From The Scent of Burnt Flowers to Beyonce’s Black is King, Samuel Bazawule, widely recognized as Blitz the Ambassador, has gained a reputation for his diverse range of artistic expressions. The multifaceted talent has raised the bar for excellence in the creative industry, leaving his fans and industry leaders eagerly anticipating his future artistic endeavors.
Currently, Blitz is riding high on plaudits for The Color Purple, his $100-million remake of the musical adaptation of the 1985 film originally directed by Steven Spielberg. ‘The Color Purple’ is based on Alice Walker’s 1982 novel of the same title. Spielberg and Oprah Winfrey teamed up to produce this remake with an ensemble cast featuring Taraji P. Henson, Fantasia Barrino-Taylor, Colman Domingo, Halle Bailey and Danielle Brooks.
The film has been well-received at the box office, generating a whopping $18 million across 3,152 theaters on Christmas Day, the second-highest Christmas Day debut since 2009. Bolstered by stellar reviews and an ‘A’ CinemaScore, it has also been critically acclaimed for its fidelity to the source materials – the Spielberg cut, the Alice Walker book and the Broadway adaptation. This is a testament to Blitz’s vision and hard work.
Blitz has welcomed all the positive reviews
But how does one move from a precarious Ghanaian rapper to a big budget Hollywood filmmaker? We take a look at his journey from cramped dorm rooms in Ghana to dizzying box office heights in America.
Early Life in Ghana and Education
The Ghanaian filmmaker, author, visual artist, rapper, singer-songwriter, and record producer known was born in Accra, Ghana, on 19 April 1982. He is the third child among four siblings.

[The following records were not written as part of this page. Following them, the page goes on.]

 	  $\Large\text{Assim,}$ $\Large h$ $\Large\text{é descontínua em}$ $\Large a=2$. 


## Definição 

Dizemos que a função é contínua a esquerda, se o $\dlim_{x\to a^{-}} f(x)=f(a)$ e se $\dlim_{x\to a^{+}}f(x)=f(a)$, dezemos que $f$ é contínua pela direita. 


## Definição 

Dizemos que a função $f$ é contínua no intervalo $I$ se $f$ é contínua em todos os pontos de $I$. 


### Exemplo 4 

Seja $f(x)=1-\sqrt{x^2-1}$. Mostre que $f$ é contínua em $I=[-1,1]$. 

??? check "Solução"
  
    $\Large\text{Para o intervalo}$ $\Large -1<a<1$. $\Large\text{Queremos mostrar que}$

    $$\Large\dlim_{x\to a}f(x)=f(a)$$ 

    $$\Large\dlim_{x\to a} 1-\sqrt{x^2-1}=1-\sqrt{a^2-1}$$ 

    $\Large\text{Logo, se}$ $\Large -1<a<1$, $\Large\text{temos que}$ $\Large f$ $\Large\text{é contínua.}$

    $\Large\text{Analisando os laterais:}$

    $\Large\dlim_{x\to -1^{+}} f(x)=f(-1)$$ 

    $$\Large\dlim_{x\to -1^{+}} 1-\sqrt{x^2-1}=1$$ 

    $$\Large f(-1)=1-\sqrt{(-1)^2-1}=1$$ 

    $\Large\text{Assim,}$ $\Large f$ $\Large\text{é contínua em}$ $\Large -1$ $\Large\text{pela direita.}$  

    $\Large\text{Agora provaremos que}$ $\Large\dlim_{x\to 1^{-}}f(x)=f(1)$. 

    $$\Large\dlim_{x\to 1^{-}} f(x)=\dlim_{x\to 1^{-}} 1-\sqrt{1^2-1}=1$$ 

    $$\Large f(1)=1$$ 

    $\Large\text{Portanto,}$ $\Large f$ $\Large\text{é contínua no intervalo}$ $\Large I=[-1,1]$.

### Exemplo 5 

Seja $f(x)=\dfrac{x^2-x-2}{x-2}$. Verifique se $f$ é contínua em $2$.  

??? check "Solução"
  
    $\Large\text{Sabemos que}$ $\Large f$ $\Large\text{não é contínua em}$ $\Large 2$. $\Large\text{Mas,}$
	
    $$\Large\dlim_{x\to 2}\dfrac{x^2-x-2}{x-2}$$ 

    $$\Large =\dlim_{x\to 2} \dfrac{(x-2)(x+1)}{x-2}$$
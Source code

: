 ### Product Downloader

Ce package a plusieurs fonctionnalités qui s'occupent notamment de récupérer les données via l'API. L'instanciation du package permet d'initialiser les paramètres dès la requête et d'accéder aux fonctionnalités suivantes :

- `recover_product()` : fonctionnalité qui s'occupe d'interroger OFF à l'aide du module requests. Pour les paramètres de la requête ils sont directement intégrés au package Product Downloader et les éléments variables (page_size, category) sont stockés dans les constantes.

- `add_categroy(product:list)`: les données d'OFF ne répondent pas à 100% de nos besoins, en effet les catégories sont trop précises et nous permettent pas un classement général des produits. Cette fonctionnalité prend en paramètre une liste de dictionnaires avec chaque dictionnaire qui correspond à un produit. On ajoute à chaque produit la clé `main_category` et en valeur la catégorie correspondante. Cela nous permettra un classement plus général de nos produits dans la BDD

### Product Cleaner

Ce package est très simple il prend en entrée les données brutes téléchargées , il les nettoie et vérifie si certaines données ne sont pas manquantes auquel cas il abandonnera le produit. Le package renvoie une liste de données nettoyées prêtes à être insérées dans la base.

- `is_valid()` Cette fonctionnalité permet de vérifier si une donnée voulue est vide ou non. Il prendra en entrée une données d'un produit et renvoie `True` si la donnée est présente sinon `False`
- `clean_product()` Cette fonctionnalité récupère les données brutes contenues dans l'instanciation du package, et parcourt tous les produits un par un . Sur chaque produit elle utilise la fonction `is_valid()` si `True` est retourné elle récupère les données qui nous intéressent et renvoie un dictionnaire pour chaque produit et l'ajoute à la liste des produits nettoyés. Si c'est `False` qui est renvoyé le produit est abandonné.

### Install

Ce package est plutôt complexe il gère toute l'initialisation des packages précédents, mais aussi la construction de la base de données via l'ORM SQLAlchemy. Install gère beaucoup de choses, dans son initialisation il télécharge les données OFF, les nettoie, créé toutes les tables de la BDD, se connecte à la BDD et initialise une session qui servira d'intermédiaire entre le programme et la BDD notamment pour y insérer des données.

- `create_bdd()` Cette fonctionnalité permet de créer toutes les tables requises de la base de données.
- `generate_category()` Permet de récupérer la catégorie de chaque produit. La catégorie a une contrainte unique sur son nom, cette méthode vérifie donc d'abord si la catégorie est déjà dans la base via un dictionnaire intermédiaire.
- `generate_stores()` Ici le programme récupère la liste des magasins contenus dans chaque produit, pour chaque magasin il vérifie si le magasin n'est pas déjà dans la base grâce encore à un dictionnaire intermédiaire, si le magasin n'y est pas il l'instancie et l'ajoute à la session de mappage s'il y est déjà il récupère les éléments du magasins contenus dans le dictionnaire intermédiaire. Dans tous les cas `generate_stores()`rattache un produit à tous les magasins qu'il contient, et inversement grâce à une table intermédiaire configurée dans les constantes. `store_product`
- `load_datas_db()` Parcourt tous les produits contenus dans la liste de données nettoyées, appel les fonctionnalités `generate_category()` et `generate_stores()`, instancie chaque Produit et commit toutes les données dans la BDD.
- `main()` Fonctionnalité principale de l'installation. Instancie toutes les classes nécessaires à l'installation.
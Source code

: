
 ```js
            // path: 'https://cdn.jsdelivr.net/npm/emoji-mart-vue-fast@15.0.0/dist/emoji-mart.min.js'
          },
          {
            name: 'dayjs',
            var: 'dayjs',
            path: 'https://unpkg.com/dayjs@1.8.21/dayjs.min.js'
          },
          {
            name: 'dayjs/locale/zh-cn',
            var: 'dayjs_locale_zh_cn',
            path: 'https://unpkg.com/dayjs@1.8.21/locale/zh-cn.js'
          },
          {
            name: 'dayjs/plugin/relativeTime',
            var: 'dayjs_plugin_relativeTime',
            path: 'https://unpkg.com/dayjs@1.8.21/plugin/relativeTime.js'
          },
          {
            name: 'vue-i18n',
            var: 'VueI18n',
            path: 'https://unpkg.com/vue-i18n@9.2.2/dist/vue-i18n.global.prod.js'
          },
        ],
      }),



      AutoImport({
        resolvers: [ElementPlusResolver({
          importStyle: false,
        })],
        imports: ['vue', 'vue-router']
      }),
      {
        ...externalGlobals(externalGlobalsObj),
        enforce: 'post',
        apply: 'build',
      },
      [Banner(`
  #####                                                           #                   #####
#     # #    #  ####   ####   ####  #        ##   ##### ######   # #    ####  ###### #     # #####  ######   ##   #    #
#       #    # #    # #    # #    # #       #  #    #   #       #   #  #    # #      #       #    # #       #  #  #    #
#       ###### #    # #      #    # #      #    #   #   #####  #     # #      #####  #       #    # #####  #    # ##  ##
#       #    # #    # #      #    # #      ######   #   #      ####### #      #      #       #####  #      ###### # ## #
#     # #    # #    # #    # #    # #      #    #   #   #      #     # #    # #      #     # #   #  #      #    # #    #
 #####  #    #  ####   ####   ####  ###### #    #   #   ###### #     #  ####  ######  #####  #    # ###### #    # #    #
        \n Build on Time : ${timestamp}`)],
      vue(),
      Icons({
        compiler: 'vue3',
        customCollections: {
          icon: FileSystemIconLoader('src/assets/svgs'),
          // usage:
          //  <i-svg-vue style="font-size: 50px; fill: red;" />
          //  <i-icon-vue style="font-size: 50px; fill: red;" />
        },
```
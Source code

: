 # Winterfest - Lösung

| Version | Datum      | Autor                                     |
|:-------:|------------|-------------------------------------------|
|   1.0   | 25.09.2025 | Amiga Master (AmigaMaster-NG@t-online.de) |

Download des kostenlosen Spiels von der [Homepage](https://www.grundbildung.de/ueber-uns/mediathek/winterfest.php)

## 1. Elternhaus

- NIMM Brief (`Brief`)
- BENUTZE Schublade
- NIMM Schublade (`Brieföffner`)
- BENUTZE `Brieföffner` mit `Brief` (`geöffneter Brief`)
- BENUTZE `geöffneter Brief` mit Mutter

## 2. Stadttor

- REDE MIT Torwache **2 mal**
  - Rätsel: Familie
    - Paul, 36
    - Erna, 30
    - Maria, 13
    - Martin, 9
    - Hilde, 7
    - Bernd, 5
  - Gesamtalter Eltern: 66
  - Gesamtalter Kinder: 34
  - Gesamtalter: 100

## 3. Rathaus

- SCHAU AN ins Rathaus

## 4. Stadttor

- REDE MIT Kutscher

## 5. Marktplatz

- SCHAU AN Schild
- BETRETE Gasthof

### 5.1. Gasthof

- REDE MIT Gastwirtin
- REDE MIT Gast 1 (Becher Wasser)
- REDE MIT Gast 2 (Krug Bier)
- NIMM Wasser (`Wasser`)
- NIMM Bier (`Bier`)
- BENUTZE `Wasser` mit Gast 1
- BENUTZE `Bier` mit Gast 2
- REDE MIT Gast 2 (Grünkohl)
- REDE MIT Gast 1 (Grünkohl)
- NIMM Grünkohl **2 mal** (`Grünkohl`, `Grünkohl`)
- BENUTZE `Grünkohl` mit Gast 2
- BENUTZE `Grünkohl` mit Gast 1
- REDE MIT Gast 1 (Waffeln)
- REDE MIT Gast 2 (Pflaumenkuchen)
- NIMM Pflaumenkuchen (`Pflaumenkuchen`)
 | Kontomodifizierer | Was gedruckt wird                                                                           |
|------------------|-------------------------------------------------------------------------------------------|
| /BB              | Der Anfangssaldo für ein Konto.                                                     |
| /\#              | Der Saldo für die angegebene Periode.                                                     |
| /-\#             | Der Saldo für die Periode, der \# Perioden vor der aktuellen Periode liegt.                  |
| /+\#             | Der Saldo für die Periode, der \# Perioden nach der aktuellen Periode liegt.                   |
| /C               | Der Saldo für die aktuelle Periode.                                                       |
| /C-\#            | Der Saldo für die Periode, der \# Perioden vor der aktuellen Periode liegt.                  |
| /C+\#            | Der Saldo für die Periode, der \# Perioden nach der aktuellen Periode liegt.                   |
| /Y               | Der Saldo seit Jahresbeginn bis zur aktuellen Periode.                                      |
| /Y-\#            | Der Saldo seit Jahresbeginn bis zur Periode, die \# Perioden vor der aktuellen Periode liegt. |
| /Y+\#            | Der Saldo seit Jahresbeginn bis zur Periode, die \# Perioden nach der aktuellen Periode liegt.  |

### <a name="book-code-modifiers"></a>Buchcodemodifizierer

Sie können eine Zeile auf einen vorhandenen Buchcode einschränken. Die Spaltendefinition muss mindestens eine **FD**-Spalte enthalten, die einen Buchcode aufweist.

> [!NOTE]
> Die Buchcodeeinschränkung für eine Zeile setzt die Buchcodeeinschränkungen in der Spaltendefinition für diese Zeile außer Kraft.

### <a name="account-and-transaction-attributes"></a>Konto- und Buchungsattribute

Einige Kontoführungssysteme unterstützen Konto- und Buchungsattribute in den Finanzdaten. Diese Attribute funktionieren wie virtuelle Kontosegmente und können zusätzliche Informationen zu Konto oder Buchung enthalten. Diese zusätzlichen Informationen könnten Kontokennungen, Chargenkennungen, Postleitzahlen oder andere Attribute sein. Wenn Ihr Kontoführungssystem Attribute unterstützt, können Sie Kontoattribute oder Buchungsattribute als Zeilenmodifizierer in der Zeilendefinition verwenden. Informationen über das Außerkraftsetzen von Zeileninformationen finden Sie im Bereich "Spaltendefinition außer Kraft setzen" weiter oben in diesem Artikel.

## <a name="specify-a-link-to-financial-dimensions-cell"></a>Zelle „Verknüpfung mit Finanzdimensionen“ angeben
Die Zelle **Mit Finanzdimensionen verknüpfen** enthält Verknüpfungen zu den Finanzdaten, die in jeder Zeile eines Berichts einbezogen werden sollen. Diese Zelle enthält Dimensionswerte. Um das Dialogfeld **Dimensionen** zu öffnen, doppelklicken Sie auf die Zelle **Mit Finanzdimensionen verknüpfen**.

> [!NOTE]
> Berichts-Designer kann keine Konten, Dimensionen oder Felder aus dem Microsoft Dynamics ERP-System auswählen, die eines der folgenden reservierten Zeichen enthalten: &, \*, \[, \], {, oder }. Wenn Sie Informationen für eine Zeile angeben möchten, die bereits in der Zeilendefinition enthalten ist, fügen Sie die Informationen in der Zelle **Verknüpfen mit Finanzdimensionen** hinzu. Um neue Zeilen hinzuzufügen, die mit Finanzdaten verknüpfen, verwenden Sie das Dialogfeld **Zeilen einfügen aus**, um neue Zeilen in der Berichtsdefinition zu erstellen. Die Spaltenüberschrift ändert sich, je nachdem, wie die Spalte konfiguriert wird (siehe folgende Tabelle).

Bazawule’s family was the simple Ghanaian middle-class unit in Accra that could afford a relatively decent education and upbringing. As a teen, he was enrolled at Achimota School, the historic pre-tertiary institution in Ghana famous for having molded the likes of Kwame Nkrumah, Jerry Rawlings and Robert Mugabe. It was at Achimota that the teenage Bazawule began to showcase his talent in visual art. He took to sketching renowned soccer players and musicians but also gradually immersed himself in performing bits of rap he wrote at school entertainment gatherings.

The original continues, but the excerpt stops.